“Реал-хаус”, как я люблю рассказы твои о ней. Кошек у нее полон дом был, а приехала мама ее в Москву, старенькая, навестить, и, пока
Андреевны дома не было, собрала кошек в мешок и вынесла. А потом, годы спустя, когда мамы не стало, идет она как-то поздним вечером, видит: сидит, под мусорным баком, дрожит, в глаза смотрит… Мама.

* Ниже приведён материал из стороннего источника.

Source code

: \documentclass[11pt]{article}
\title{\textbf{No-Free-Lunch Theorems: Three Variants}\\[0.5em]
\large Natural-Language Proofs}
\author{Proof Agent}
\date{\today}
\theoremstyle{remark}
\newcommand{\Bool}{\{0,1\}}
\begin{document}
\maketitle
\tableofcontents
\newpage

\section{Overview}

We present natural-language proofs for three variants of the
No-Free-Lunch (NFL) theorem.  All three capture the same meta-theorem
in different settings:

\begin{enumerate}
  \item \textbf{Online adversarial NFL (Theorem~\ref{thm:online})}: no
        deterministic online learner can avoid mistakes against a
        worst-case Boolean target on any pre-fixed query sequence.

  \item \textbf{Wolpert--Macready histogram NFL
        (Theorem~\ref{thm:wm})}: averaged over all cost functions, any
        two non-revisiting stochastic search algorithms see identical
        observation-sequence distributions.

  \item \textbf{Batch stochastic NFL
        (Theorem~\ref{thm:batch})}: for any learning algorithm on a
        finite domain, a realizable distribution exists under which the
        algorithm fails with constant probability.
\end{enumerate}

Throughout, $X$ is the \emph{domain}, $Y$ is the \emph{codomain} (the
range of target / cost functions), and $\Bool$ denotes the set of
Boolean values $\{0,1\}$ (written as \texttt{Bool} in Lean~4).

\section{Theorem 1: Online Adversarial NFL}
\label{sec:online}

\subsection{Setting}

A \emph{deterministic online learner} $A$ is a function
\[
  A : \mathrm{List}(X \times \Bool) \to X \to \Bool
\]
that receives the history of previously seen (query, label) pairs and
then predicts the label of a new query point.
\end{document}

Взяла ее, принесла домой. Ведь она, Андреевна, кто? – прадед. Ее прадед. Это во сне открылось ей, как лежит она под забором своего завода за три дня перед революцией, пьяная лежит, а завод ее, то есть прадеда, отберут, всё отберут, и дом, и жизнь, трудно ей пьяной во сне лежать, она ж непьющая, а потом берет листок бумаги и пишет:
Господи, ты же видишь, не о себе прошу, а помочь нужно людям, мол, так и так, и в конверт кладет, и опускает в почтовый ящик – Господу.
А потом все эти миллионы сыпятся на нее, ниоткуда, квартиры в
Москве, заводы, и тот, в Саратове, который отняли, и вот мы сидим с ней в ресторанчике, у проходной “Реал-хауса”, где ты с ней когда-то работала, и она говорит: ну сколько вам нужно – два, три миллиона, у меня много их, решено, и не думайте о заботах… И светится вся, в легком, белом, а глаза у нее, как ты говоришь, синие с тем вдруг замедленным взглядом, как у младенцев. А этот кармический друг ее, армянин, Аско, он ведь кем был – конем, из смерти ее выносил, в крови весь, в ранах. Первую жизнь живет человечью. – Что, тяжело тебе человеком? – спрашивает его. А он дышит, голову опустив на грудь, голый, ни волоска шерсти. – Он же как лось тот, – она говорит, снизывая губами веточку базилика, – как лось тот, помните, забрел в город, стоит на детской площадке посреди Москвы, голову всунул в игрушечный домик и вынуть не может. Стали вытаскивать, а он так и умер, с домиком на голове, от разрыва сердца. – И все б это бредом назвать, но куда девать очевидцев, заводы, тебя, меня?.. -
Да, да, – говоришь, переворачиваясь на спину, прикрываясь книжкой от солнца. – В этом великом колесе Брахмана блуждает гусь. – Кто? – переспрашиваю. – Гусь. Шваташвара-упанишада.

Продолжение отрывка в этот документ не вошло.